╔══

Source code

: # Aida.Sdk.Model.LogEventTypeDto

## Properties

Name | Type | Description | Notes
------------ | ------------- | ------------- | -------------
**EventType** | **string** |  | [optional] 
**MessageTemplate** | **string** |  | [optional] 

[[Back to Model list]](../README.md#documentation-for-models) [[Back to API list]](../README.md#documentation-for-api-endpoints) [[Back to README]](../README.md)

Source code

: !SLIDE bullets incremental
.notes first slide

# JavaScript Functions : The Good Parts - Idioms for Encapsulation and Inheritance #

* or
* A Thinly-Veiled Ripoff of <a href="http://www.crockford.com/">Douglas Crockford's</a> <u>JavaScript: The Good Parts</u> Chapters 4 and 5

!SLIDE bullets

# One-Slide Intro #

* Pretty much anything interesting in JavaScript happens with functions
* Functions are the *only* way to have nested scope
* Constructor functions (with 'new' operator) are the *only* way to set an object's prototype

╚══

WHAT YOU ARE ASKED TO DO: Output all the lines above, matching them word for word.

OUTPUT:
Source code

: # Aida.Sdk.Model.LogEventTypeDto

## Properties

Name | Type | Description | Notes
------------ | ------------- | ------------- | -------------
**EventType** | **string** |  | [optional] 
**MessageTemplate** | **string** |  | [optional] 

[[Back to Model list]](../README.md#documentation-for-models) [[Back to API list]](../README.md#documentation-for-api-endpoints) [[Back to README]](../README.md)

Source code

: !SLIDE bullets incremental
.notes first slide

# JavaScript Functions : The Good Parts - Idioms for Encapsulation and Inheritance #

* or
* A Thinly-Veiled Ripoff of <a href="http://www.crockford.com/">Douglas Crockford's</a> <u>JavaScript: The Good Parts</u> Chapters 4 and 5

!SLIDE bullets

# One-Slide Intro #

* Pretty much anything interesting in JavaScript happens with functions
* Functions are the *only* way to have nested scope
* Constructor functions (with 'new' operator) are the *only* way to set an object's prototype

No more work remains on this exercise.